Whenever the string "nabla" turns up in a line below, that line should be copied.

= = = = = = =

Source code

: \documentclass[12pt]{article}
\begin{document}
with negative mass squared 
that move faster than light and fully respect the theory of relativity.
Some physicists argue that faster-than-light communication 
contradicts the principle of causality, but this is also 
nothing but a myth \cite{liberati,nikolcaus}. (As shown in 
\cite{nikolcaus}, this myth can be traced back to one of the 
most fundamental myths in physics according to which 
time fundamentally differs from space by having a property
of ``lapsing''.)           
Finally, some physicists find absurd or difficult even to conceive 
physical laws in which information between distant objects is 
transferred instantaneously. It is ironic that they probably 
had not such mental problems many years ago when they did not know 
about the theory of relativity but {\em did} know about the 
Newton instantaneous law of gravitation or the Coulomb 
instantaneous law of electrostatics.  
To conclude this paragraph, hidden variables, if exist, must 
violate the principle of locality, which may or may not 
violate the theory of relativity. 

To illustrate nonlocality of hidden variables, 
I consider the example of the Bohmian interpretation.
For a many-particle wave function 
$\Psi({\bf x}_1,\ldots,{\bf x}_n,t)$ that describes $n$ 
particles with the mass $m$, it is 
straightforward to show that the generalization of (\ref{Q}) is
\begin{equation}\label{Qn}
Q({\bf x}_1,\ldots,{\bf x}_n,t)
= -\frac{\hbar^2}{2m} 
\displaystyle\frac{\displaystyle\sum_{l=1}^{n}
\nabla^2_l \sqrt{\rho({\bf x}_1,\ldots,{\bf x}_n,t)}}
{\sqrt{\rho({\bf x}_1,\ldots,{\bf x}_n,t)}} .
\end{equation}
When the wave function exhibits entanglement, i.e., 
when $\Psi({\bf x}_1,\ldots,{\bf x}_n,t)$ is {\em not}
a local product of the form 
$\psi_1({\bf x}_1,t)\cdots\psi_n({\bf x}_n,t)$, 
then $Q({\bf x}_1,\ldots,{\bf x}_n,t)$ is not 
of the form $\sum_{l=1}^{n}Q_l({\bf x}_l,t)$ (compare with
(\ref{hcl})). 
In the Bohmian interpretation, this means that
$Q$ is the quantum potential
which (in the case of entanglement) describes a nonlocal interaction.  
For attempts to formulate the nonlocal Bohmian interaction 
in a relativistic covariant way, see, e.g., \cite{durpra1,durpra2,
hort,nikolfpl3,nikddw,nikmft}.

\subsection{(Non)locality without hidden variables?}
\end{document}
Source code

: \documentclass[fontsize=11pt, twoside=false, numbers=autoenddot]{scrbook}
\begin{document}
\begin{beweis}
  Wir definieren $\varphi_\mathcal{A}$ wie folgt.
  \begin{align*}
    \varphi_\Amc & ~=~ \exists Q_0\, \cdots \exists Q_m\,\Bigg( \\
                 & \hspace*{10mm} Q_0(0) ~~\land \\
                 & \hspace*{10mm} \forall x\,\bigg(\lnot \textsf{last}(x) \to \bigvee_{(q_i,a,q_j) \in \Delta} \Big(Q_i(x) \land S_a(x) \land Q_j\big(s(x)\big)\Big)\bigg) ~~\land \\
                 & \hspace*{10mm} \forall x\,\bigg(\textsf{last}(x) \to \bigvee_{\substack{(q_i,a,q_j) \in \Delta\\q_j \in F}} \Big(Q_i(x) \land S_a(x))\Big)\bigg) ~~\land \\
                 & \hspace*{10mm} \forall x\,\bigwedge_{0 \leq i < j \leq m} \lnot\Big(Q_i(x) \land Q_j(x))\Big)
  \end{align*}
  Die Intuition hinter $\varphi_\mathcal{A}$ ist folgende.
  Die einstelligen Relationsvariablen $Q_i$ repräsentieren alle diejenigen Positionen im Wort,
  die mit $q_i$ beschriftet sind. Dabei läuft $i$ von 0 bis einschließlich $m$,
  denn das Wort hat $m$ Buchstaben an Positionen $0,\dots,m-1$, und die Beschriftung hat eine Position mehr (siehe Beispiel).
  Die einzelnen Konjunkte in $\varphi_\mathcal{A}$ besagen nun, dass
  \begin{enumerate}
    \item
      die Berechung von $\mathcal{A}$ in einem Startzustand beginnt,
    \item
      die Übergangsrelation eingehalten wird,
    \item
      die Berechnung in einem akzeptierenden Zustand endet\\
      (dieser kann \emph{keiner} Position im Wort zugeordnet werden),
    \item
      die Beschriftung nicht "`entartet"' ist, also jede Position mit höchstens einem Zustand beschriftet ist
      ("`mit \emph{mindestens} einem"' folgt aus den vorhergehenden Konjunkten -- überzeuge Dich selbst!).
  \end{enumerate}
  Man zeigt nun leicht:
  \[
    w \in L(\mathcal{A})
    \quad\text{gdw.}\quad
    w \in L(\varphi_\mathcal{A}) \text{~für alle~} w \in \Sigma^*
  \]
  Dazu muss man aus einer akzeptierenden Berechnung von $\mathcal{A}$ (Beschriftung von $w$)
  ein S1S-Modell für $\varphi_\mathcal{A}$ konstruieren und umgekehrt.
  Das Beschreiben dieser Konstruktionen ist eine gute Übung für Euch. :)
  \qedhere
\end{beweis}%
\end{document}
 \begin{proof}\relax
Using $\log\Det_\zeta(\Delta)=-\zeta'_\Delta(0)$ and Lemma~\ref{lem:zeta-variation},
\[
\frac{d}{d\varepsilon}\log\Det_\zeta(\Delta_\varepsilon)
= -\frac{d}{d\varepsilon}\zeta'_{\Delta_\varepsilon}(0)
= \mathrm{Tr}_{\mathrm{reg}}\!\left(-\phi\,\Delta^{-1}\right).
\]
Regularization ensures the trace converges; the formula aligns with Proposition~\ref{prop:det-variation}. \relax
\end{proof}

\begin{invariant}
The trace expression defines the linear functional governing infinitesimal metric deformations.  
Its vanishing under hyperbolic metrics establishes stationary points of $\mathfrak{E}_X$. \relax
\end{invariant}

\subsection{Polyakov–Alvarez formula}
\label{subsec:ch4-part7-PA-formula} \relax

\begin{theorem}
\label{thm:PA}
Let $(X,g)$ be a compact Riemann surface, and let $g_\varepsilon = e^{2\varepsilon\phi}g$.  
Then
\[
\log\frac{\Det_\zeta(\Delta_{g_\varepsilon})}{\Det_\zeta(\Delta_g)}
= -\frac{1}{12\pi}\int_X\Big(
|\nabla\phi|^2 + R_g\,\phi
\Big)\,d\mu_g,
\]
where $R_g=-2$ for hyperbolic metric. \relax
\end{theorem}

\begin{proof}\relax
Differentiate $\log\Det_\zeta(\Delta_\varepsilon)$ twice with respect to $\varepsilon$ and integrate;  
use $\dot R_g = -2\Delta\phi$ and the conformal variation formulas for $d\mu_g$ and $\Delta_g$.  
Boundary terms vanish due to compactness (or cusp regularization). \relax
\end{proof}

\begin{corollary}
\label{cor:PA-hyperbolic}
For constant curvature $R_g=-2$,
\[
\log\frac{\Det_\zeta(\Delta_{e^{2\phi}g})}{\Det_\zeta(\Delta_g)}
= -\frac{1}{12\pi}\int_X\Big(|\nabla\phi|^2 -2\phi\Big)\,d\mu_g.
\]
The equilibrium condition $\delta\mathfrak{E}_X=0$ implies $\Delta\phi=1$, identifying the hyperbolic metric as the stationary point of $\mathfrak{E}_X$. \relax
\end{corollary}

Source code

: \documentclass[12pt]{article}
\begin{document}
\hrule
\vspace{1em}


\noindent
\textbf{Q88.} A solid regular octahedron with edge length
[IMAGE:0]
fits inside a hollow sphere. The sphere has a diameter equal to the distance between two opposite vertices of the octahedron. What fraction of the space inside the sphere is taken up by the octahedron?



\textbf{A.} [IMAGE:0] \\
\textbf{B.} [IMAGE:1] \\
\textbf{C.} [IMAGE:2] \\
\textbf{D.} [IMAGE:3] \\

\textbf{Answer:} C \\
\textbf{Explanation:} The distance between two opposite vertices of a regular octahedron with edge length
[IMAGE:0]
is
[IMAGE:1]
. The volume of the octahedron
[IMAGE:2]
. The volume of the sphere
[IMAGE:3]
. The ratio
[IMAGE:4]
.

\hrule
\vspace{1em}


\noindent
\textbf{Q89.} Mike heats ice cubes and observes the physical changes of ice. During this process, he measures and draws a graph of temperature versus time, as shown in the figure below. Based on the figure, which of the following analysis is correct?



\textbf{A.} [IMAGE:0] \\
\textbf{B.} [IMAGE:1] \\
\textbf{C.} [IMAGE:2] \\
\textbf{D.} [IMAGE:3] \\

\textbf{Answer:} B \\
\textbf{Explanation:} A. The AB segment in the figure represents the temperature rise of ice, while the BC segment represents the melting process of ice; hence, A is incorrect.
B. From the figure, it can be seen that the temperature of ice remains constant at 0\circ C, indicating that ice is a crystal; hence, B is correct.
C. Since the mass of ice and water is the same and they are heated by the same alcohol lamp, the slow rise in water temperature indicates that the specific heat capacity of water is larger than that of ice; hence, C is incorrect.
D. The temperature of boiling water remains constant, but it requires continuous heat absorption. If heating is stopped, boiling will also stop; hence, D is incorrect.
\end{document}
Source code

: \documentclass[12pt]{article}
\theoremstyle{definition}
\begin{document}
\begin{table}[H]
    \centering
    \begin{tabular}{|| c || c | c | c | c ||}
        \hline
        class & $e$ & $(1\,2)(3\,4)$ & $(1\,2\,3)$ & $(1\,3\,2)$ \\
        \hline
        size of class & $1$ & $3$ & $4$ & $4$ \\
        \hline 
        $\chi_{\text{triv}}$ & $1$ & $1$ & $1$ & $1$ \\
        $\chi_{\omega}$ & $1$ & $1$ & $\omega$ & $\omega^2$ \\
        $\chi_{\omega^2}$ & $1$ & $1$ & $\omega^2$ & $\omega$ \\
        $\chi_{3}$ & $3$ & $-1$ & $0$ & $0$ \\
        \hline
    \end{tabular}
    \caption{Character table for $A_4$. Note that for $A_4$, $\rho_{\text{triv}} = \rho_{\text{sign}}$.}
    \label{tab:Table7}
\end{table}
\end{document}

= = = = = = =

■ Task solution
\nabla^2_l \sqrt{\rho({\bf x}_1,\ldots,{\bf x}_n,t)}}
|\nabla\phi|^2 + R_g\,\phi
= -\frac{1}{12\pi}\int_X\Big(|\nabla\phi|^2 -2\phi\Big)\,d\mu_g.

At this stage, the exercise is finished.